**Input data:**
------------

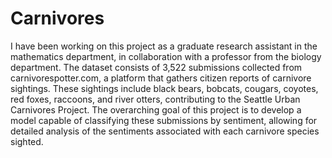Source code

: # Carnivores

I have been working on this project as a graduate research assistant in the mathematics department, in collaboration with a professor from the biology department. The dataset consists of 3,522 submissions collected from carnivorespotter.com, a platform that gathers citizen reports of carnivore sightings. These sightings include black bears, bobcats, cougars, coyotes, red foxes, raccoons, and river otters, contributing to the Seattle Urban Carnivores Project. The overarching goal of this project is to develop a model capable of classifying these submissions by sentiment, allowing for detailed analysis of the sentiments associated with each carnivore species sighted.


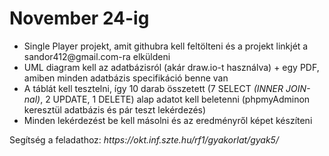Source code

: <h1>November 24-ig</h1>
<ul>
  <li> Single Player projekt, amit githubra kell feltölteni és a projekt linkjét a sandor412@gmail.com-ra elküldeni </li>
  <li> UML diagram kell az adatbázisról (akár draw.io-t használva) + egy PDF, amiben minden adatbázis specifikáció benne van </li>
  <li> A táblát kell tesztelni, így 10 darab összetett (7 SELECT <i>(INNER JOIN-nal)</i>, 2 UPDATE, 1 DELETE) alap adatot kell beletenni (phpmyAdminon keresztül adatbázis és pár teszt lekérdezés) </li>
  <li> Minden lekérdezést be kell másolni és az eredményről képet készíteni </li>
</ul>
<p>Segítség a feladathoz: <i>https://okt.inf.szte.hu/rf1/gyakorlat/gyak5/</i></p>
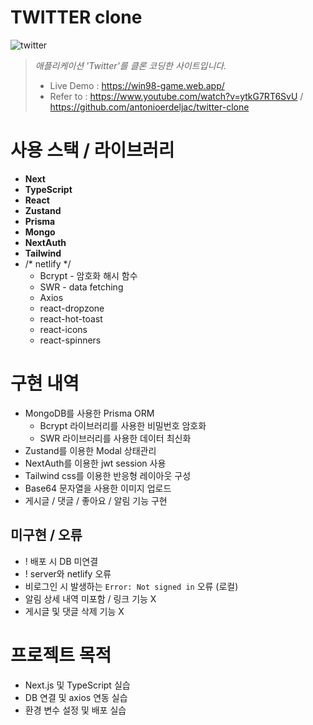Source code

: # TWITTER clone
![twitter](https://github.com/leeyanggoo/next-gwitter-clone/assets/125417787/2fe6bc89-cb27-4a52-be47-f4bddf932e8d)

>  _애플리케이션 'Twitter'를 클론 코딩한 사이트입니다._
> + Live Demo : https://win98-game.web.app/
> + Refer to : https://www.youtube.com/watch?v=ytkG7RT6SvU / https://github.com/antonioerdeljac/twitter-clone

# 사용 스택 / 라이브러리
+ **Next**
+ **TypeScript**
+ **React**
+ **Zustand**
+ **Prisma**
+ **Mongo**
+ **NextAuth**
+ **Tailwind**
+ /* netlify */
  + Bcrypt - 암호화 해시 함수
  + SWR - data fetching
  + Axios
  + react-dropzone
  + react-hot-toast
  + react-icons
  + react-spinners

# 구현 내역
+ MongoDB를 사용한 Prisma ORM
  + Bcrypt 라이브러리를 사용한 비밀번호 암호화
  + SWR 라이브러리를 사용한 데이터 최신화
+ Zustand를 이용한 Modal 상태관리
+ NextAuth를 이용한 jwt session 사용
+ Tailwind css를 이용한 반응형 레이아웃 구성
+ Base64 문자열을 사용한 이미지 업로드
+ 게시글 / 댓글 / 좋아요 / 알림 기능 구현

## 미구현 / 오류
+ ! 배포 시 DB 미연결
+ ! server와 netlify 오류
+ 비로그인 시 발생하는 `Error: Not signed in` 오류 (로컬)
+ 알림 상세 내역 미포함 / 링크 기능 X
+ 게시글 및 댓글 삭제 기능 X

# 프로젝트 목적
+ Next.js 및 TypeScript 실습
+ DB 연결 및 axios 연동 실습
+ 환경 변수 설정 및 배포 실습
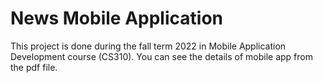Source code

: # News Mobile Application 
This project is done during the fall term 2022 in Mobile Application Development course (CS310). You can see the details of mobile app from the pdf file.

------------

**Work instructions:**
Line by line, give the material above again exactly, but without any pictures.

**Solution to the problem:**
Source code

: # Carnivores

I have been working on this project as a graduate research assistant in the mathematics department, in collaboration with a professor from the biology department. The dataset consists of 3,522 submissions collected from carnivorespotter.com, a platform that gathers citizen reports of carnivore sightings. These sightings include black bears, bobcats, cougars, coyotes, red foxes, raccoons, and river otters, contributing to the Seattle Urban Carnivores Project. The overarching goal of this project is to develop a model capable of classifying these submissions by sentiment, allowing for detailed analysis of the sentiments associated with each carnivore species sighted.


Source code

: <h1>November 24-ig</h1>
<ul>
  <li> Single Player projekt, amit githubra kell feltölteni és a projekt linkjét a sandor412@gmail.com-ra elküldeni </li>
  <li> UML diagram kell az adatbázisról (akár draw.io-t használva) + egy PDF, amiben minden adatbázis specifikáció benne van </li>
  <li> A táblát kell tesztelni, így 10 darab összetett (7 SELECT <i>(INNER JOIN-nal)</i>, 2 UPDATE, 1 DELETE) alap adatot kell beletenni (phpmyAdminon keresztül adatbázis és pár teszt lekérdezés) </li>
  <li> Minden lekérdezést be kell másolni és az eredményről képet készíteni </li>
</ul>
<p>Segítség a feladathoz: <i>https://okt.inf.szte.hu/rf1/gyakorlat/gyak5/</i></p>
Source code

: # TWITTER clone
![twitter](https://github.com/leeyanggoo/next-gwitter-clone/assets/125417787/2fe6bc89-cb27-4a52-be47-f4bddf932e8d)

>  _애플리케이션 'Twitter'를 클론 코딩한 사이트입니다._
> + Live Demo : https://win98-game.web.app/
> + Refer to : https://www.youtube.com/watch?v=ytkG7RT6SvU / https://github.com/antonioerdeljac/twitter-clone

# 사용 스택 / 라이브러리
+ **Next**
+ **TypeScript**
+ **React**
+ **Zustand**
+ **Prisma**
+ **Mongo**
+ **NextAuth**
+ **Tailwind**
+ /* netlify */
  + Bcrypt - 암호화 해시 함수
  + SWR - data fetching
  + Axios
  + react-dropzone
  + react-hot-toast
  + react-icons
  + react-spinners

# 구현 내역
+ MongoDB를 사용한 Prisma ORM
  + Bcrypt 라이브러리를 사용한 비밀번호 암호화
  + SWR 라이브러리를 사용한 데이터 최신화
+ Zustand를 이용한 Modal 상태관리
+ NextAuth를 이용한 jwt session 사용
+ Tailwind css를 이용한 반응형 레이아웃 구성
+ Base64 문자열을 사용한 이미지 업로드
+ 게시글 / 댓글 / 좋아요 / 알림 기능 구현

## 미구현 / 오류
+ ! 배포 시 DB 미연결
+ ! server와 netlify 오류
+ 비로그인 시 발생하는 `Error: Not signed in` 오류 (로컬)
+ 알림 상세 내역 미포함 / 링크 기능 X
+ 게시글 및 댓글 삭제 기능 X

# 프로젝트 목적
+ Next.js 및 TypeScript 실습
+ DB 연결 및 axios 연동 실습
+ 환경 변수 설정 및 배포 실습
Source code

: # News Mobile Application 
This project is done during the fall term 2022 in Mobile Application Development course (CS310). You can see the details of mobile app from the pdf file.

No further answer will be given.